■ DATA RECORDS ■
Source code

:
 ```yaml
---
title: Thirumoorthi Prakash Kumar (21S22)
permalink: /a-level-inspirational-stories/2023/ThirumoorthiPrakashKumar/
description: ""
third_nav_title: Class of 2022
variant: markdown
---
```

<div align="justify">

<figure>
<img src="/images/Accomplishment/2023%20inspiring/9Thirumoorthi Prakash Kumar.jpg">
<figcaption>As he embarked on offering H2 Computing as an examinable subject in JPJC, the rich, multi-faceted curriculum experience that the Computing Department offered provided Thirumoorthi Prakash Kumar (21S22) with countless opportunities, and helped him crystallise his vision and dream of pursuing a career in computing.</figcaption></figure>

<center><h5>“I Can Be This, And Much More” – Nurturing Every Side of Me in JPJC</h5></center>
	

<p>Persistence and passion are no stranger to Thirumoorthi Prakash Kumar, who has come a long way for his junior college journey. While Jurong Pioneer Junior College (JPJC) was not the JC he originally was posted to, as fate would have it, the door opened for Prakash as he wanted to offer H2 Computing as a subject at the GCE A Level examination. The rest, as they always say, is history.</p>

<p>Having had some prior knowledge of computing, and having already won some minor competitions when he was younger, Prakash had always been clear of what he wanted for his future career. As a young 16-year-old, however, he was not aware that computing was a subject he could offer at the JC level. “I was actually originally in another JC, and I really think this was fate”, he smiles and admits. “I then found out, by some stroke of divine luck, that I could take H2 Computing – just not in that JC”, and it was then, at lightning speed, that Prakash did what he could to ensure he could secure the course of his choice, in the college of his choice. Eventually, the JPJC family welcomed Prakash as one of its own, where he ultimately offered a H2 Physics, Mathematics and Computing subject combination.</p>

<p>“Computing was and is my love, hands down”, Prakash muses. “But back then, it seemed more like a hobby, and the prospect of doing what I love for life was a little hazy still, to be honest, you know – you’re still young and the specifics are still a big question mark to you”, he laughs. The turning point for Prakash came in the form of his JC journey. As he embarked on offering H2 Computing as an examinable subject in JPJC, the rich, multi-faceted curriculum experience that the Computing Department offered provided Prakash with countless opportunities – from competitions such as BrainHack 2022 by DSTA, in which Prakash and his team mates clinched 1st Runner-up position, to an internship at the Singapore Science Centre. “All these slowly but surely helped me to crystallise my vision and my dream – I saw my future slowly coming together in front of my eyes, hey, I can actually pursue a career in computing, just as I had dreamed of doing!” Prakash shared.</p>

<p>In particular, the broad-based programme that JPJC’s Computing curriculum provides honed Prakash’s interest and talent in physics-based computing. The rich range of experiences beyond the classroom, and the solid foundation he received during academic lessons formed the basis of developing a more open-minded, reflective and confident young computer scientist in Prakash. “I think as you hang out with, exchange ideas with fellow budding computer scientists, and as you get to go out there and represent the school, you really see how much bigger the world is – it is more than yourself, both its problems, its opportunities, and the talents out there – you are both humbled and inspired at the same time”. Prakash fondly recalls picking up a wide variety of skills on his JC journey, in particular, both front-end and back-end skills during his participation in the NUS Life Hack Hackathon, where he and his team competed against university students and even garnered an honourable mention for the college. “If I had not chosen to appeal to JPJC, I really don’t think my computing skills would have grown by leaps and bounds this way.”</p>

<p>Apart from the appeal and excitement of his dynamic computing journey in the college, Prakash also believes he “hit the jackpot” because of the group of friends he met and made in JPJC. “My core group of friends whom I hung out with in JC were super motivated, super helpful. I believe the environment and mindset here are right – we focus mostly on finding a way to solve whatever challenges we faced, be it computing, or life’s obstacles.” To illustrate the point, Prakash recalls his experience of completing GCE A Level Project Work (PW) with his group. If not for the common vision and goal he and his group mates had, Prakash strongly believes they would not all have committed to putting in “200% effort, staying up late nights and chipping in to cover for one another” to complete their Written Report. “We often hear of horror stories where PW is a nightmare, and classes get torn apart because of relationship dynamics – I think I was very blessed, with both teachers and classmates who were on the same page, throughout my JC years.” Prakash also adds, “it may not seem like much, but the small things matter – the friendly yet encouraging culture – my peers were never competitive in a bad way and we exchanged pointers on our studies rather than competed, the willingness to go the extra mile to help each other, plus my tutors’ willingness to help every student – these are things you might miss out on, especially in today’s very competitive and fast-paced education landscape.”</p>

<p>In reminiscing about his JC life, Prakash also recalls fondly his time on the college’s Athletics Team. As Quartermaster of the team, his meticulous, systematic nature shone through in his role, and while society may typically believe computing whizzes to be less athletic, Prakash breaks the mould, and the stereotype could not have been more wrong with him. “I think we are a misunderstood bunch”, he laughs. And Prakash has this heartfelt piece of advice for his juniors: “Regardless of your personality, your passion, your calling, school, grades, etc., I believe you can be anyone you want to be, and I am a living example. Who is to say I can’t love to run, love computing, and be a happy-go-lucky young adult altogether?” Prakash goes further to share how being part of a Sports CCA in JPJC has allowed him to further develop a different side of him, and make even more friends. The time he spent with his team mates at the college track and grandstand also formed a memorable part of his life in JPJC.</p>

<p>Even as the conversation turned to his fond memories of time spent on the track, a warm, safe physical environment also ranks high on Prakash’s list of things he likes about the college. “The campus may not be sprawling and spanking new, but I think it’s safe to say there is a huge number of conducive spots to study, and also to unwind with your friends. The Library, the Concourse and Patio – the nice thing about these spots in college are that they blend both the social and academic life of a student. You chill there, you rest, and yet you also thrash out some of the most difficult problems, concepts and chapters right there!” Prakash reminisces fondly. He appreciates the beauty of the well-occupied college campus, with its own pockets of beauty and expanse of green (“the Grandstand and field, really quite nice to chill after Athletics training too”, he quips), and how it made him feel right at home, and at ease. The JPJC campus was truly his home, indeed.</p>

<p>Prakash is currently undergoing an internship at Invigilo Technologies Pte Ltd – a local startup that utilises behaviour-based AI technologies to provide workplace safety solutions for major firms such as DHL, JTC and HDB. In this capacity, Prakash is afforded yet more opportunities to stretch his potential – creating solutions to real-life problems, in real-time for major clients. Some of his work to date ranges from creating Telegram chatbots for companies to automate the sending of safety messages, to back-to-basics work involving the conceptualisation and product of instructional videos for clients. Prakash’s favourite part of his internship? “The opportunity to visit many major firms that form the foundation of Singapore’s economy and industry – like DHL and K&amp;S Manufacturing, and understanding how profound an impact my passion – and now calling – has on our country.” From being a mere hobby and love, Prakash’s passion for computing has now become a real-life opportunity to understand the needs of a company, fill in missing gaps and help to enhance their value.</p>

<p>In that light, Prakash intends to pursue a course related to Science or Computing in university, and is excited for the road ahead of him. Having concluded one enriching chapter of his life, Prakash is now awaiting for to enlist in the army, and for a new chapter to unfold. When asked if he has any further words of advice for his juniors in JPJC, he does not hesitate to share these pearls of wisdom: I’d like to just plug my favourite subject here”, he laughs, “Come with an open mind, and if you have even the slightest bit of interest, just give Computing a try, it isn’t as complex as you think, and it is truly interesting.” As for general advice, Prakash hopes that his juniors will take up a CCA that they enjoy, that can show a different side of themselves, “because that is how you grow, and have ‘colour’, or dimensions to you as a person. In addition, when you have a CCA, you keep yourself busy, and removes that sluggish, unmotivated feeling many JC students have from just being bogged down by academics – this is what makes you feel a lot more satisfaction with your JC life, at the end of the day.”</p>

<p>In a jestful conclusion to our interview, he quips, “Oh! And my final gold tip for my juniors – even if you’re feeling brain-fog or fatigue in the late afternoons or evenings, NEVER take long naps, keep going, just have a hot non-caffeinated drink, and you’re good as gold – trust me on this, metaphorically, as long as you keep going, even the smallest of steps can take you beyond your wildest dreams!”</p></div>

■ PROBLEM ■
Every line above with the word "figure" belongs in the answer, copied as written.

■ RESPONSE ■
<figure>
<figcaption>As he embarked on offering H2 Computing as an examinable subject in JPJC, the rich, multi-faceted curriculum experience that the Computing Department offered provided Thirumoorthi Prakash Kumar (21S22) with countless opportunities, and helped him crystallise his vision and dream of pursuing a career in computing.</figcaption></figure>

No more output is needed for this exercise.